_Work to be completed_.
Return the following from the records below: each line, word for word, starting with the line that contains "应玄子双掌紧握，他望着那在天" and going on through the line that contains "低沉冷冽的声音，猛然从其嘴中", with nothing outside that range.

[Data items]
################

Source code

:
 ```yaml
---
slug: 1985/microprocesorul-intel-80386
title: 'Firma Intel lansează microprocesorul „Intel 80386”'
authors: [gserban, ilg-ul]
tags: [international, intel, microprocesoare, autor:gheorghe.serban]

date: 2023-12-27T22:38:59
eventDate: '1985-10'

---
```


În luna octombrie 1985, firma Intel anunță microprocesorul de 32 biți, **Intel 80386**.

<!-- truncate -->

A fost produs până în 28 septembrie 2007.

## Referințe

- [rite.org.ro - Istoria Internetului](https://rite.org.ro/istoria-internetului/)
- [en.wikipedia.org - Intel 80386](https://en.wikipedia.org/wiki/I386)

################

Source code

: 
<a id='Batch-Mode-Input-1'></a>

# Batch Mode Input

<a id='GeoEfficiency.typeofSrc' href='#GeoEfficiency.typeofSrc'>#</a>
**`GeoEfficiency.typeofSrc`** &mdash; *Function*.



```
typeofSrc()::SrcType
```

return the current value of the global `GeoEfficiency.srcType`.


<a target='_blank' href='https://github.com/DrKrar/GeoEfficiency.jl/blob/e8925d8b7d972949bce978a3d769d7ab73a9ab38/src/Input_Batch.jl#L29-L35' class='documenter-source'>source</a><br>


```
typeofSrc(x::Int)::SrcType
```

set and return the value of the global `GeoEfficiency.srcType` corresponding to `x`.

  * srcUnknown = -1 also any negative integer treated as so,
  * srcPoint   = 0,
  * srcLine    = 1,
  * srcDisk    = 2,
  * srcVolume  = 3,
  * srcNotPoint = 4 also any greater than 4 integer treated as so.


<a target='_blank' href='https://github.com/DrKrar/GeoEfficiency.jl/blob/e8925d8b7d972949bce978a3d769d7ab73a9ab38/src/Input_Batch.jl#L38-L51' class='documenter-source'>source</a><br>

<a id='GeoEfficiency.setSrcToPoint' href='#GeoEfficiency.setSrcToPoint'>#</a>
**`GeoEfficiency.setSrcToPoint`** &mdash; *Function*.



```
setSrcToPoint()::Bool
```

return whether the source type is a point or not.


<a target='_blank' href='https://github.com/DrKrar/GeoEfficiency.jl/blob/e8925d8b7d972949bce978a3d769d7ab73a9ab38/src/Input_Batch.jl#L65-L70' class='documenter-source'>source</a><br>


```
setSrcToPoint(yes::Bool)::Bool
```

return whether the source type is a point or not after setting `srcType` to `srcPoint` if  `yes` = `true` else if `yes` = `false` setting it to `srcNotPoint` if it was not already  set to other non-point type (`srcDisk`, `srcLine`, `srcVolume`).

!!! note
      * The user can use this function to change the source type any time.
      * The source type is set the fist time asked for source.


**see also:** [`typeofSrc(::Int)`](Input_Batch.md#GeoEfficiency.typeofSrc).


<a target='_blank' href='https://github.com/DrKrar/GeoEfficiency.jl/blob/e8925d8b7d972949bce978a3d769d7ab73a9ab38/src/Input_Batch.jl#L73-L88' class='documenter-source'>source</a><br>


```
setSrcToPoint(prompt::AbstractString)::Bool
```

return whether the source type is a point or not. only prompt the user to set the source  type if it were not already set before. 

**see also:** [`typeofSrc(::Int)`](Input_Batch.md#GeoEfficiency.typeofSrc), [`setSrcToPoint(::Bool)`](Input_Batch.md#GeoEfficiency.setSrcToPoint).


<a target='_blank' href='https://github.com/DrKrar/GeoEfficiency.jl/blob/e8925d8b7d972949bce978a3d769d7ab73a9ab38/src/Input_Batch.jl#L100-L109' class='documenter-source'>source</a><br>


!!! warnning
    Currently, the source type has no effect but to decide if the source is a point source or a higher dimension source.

################

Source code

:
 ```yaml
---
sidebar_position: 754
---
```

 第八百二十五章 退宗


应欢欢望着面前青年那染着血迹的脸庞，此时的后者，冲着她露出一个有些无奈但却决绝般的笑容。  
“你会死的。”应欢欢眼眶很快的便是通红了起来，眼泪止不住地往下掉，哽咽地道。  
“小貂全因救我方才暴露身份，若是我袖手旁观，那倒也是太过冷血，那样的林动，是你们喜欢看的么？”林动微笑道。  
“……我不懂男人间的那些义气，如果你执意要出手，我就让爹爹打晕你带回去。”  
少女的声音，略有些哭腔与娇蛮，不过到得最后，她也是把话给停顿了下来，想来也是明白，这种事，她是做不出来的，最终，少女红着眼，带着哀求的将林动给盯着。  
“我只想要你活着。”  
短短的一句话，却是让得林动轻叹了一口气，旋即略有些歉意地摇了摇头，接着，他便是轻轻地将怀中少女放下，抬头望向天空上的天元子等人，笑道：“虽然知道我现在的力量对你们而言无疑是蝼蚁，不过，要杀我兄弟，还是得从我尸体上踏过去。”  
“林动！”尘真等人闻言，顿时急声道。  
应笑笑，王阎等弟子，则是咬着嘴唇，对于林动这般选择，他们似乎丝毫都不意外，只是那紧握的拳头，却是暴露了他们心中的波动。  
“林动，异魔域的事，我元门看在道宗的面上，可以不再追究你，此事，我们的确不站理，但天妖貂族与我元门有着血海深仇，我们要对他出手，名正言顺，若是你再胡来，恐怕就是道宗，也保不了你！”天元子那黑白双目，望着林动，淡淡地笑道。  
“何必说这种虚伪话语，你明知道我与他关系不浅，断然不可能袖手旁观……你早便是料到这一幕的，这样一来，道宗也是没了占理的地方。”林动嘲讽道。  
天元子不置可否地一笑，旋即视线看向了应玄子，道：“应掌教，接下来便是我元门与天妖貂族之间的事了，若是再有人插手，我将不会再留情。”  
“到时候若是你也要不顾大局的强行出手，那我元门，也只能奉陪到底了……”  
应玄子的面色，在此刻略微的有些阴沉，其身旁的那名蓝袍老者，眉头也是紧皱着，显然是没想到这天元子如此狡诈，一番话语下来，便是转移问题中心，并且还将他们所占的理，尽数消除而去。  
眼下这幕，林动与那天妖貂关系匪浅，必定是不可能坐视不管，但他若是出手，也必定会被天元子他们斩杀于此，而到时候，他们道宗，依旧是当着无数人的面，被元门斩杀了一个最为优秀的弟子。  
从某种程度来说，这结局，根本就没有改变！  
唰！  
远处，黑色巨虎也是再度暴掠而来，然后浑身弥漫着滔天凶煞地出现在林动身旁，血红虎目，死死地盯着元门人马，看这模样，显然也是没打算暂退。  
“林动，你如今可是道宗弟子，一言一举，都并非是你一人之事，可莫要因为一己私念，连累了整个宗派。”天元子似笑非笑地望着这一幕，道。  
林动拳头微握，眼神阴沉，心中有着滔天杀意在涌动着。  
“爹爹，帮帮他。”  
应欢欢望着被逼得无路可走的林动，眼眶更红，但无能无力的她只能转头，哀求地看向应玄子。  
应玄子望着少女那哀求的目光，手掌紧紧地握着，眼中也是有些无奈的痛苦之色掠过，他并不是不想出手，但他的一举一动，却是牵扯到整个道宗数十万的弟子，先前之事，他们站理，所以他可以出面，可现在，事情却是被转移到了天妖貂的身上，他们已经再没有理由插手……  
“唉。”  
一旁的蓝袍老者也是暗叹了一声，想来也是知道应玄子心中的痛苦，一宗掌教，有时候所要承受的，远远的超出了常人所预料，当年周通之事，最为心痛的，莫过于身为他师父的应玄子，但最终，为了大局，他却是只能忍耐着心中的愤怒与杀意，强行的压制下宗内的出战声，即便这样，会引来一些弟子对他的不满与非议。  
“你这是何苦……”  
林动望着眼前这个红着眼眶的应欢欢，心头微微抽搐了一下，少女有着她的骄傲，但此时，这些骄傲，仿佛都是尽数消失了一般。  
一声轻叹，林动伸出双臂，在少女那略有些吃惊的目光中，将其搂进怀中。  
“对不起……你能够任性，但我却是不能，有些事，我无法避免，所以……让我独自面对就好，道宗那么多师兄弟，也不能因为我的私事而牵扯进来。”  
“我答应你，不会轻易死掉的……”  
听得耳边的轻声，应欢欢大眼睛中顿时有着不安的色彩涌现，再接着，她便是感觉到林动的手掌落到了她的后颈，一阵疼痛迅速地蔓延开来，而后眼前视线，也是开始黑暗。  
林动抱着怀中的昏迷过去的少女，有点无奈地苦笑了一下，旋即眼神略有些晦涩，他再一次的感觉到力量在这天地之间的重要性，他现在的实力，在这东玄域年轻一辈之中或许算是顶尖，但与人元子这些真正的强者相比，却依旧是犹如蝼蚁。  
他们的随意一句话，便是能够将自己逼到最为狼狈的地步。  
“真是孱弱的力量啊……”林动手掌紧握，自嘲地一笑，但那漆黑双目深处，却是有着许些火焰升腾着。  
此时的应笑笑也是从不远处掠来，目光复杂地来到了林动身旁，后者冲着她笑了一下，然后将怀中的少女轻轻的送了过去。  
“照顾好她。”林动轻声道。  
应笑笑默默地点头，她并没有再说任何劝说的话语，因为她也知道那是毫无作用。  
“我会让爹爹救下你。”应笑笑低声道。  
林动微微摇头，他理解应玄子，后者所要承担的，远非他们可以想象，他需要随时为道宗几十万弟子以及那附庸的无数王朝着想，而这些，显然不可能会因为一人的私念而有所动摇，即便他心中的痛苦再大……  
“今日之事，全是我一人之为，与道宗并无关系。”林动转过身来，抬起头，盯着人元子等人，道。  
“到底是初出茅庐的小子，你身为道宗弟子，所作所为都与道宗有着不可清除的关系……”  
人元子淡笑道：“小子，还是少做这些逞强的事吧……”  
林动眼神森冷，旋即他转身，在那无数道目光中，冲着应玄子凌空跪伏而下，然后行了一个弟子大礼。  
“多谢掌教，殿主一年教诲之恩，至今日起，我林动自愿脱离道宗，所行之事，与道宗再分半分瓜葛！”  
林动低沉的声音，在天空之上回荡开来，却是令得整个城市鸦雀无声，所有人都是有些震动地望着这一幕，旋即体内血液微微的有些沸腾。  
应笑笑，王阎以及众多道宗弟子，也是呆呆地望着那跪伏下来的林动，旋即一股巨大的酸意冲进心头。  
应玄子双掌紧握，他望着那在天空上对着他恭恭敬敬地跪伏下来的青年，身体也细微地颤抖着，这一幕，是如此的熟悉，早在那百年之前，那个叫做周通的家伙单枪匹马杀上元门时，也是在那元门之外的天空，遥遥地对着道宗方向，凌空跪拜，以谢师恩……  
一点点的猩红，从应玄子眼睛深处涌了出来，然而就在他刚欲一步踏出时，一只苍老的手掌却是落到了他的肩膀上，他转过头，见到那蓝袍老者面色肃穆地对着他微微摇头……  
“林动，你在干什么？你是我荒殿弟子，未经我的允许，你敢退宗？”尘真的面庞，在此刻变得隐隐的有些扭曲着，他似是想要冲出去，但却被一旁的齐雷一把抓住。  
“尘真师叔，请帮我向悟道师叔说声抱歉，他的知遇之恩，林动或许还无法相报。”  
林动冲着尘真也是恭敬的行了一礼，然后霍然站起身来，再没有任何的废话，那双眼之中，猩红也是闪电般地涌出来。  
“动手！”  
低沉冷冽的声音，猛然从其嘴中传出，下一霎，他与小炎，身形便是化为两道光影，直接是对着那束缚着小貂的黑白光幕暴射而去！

################

_Exercise response_.
应玄子双掌紧握，他望着那在天空上对着他恭恭敬敬地跪伏下来的青年，身体也细微地颤抖着，这一幕，是如此的熟悉，早在那百年之前，那个叫做周通的家伙单枪匹马杀上元门时，也是在那元门之外的天空，遥遥地对着道宗方向，凌空跪拜，以谢师恩……  
一点点的猩红，从应玄子眼睛深处涌了出来，然而就在他刚欲一步踏出时，一只苍老的手掌却是落到了他的肩膀上，他转过头，见到那蓝袍老者面色肃穆地对着他微微摇头……  
“林动，你在干什么？你是我荒殿弟子，未经我的允许，你敢退宗？”尘真的面庞，在此刻变得隐隐的有些扭曲着，他似是想要冲出去，但却被一旁的齐雷一把抓住。  
“尘真师叔，请帮我向悟道师叔说声抱歉，他的知遇之恩，林动或许还无法相报。”  
林动冲着尘真也是恭敬的行了一礼，然后霍然站起身来，再没有任何的废话，那双眼之中，猩红也是闪电般地涌出来。  
“动手！”  
低沉冷冽的声音，猛然从其嘴中传出，下一霎，他与小炎，身形便是化为两道光影，直接是对着那束缚着小貂的黑白光幕暴射而去！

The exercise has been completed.